Local 957's motion is brought pursuant to Rule 59(e). Rule 59(e) provides: "A motion to alter or amend a judgment shall be filed no later than 10 days after entry of the judgment."
Fed.R.Civ.P. 59(e). The term "judgment" as used in the Federal Rules of Civil Procedure is defined in Rule 54(a). Rule 54(a) defines a judgment as "a decree and any order from which an appeal lies." Fed.R.Civ.P. 54(a). Thus, the word judgment encompasses final judgments and appealable interlocutory orders. See Financial Services Corp. of the Midwest v. Weindruch, 764 F.2d 197, 198 (7th Cir. 1985); Morgan Guaranty Trust Co. of New York v. Third National Bank of Hampden County, 545 F.2d 758, 760 (1st Cir. 1976).

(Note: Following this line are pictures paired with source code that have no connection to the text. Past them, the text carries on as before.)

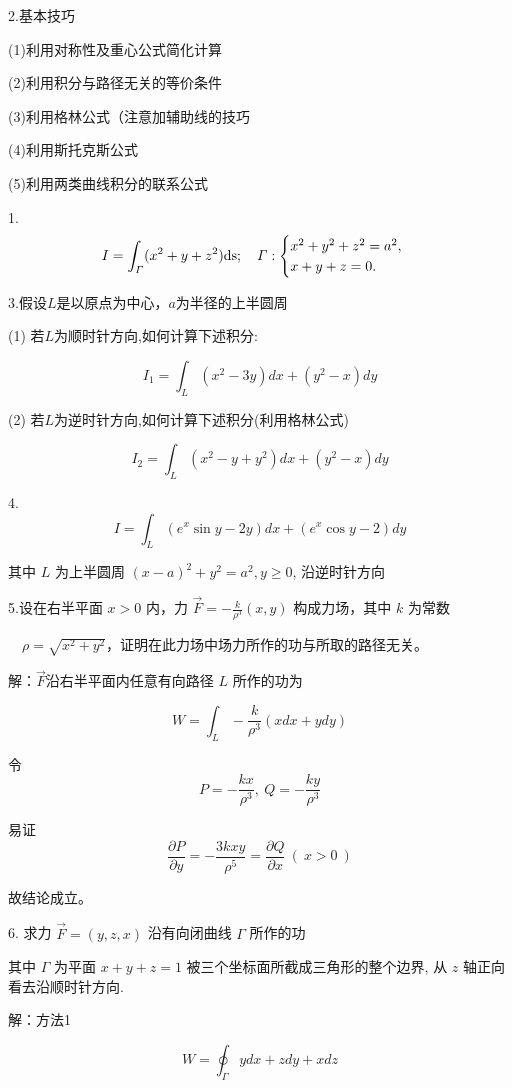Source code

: \documentclass{article}
\begin{document}
2.基本技巧

(1)利用对称性及重心公式简化计算

(2)利用积分与路径无关的等价条件

(3)利用格林公式（注意加辅助线的技巧

(4)利用斯托克斯公式

(5)利用两类曲线积分的联系公式

1.$$I=\int_{\varGamma}(x^2+y+z^2)\rm{d}s; \quad\varGamma:\begin{cases}x^2+y^2+z^2=a^2,\\x+y+z=0.&\end{cases}$$

\newpage

3.假设$L$是以原点为中心，$a$为半径的上半圆周

(1) 若$L$为顺时针方向,如何计算下述积分:

$$I_1 = \int_L (x^2 - 3y)dx + (y^2 - x)dy$$

(2) 若$L$为逆时针方向,如何计算下述积分(利用格林公式)

$$I_2 = \int_L (x^2 - y + y^2)dx + (y^2 - x)dy$$

\newpage

4.$$I = \int_L (e^x \sin y - 2y) dx + (e^x \cos y - 2) dy$$

其中 $L$ 为上半圆周 $(x - a)^2 + y^2 = a^2, y \geq 0$, 沿逆时针方向

\newpage

5.设在右半平面 $x>0$ 内，力 $\vec{F}=-\frac{k}{\rho^{3}}(x, y)$ 构成力场，其中 $k$ 为常数

$\quad \rho=\sqrt{x^{2}+y^{2}}$，证明在此力场中场力所作的功与所取的路径无关。

解：$\vec{F}$沿右半平面内任意有向路径 $L$ 所作的功为

$$W = \int_L -\frac{k}{\rho^3} (x dx + y dy)$$

令 
$$P = -\frac{kx}{\rho^3},\ Q = -\frac{ky}{\rho^3}$$

易证 
$$\frac{\partial P}{\partial y} = -\frac{3kxy}{\rho^5} = \frac{\partial Q}{\partial x}\ (\ x > 0\ )$$

故结论成立。

\newpage

6. 求力 $\vec{F} = (y, z, x)$ 沿有向闭曲线 $\Gamma$ 所作的功

其中 $\Gamma$ 为平面 $x + y + z = 1$ 被三个坐标面所截成三角形的整个边界, 从 $z$ 轴正向看去沿顺时针方向.

解：方法1

$$W = \oint_{\Gamma} ydx + zdy + xdz$$
\end{document}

The requirement of a judgment as a prerequisite to a Rule 59(e) motion protects against the possibility of piecemeal review. Balla v. Idaho State Board of Corrections, 869 F.2d 461, 467 (9th Cir. 1989). The requirement protects against piecemeal review because the denial of a Rule 59(e) motion is itself a final, appealable judgment. Id. (citing Walker v. Bank of America National Trust & Savings Association, 268 F.2d 16, 25 (9th Cir. 1959), cert. denied, 361 U.S. 903 (1959)). Thus, were 59(e) motions permitted without entry of judgment, litigant could obtain appellate review of partial judgments by appealing a Rule 59(e) order. Id.
In this case, the Order denies summary judgment to Local 957. It is, therefore, interlocutory and not a final appealable order. Thus, Local 957's alleged Rule 59(e) motion is not authorized by the Federal Rules of Civil Procedure and must be overruled. See Loomis v. Chrysler Corp., 4 Fed. Appx. 214, 215 (6th Cir. 2001) (Sixth Circuit upheld district court's denial of a motion to alter or amend judgment because no final judgment had been entered.)
District courts have discretion to reconsider their interlocutory orders at any time, Leelanu Wine Cellars Ltd. v. Black & Red, Inc., 118 Fed. Appx. 942 (6th Cir. 2004), and the Defendants wish the Court to reconsider the Order now. However, the Defendants have identified no clear error of law, they have presented no newly discovered evidence, they have provided no intervening change in controlling law and that have identified no manifest injustice in the interlocutory Order. Therefore, the Court will not exercise its discretion to reconsider the Order.
The Defendants' Rule 59(e) motion is overruled, not on the merits, but because it is not authorized by the Federal Rules of Civil Procedure. Further, the Court, in its discretion, elects not to reconsider its interlocutory order.
DONE and ORDERED in Dayton, Ohio, this Thirty-First day of January, 2007.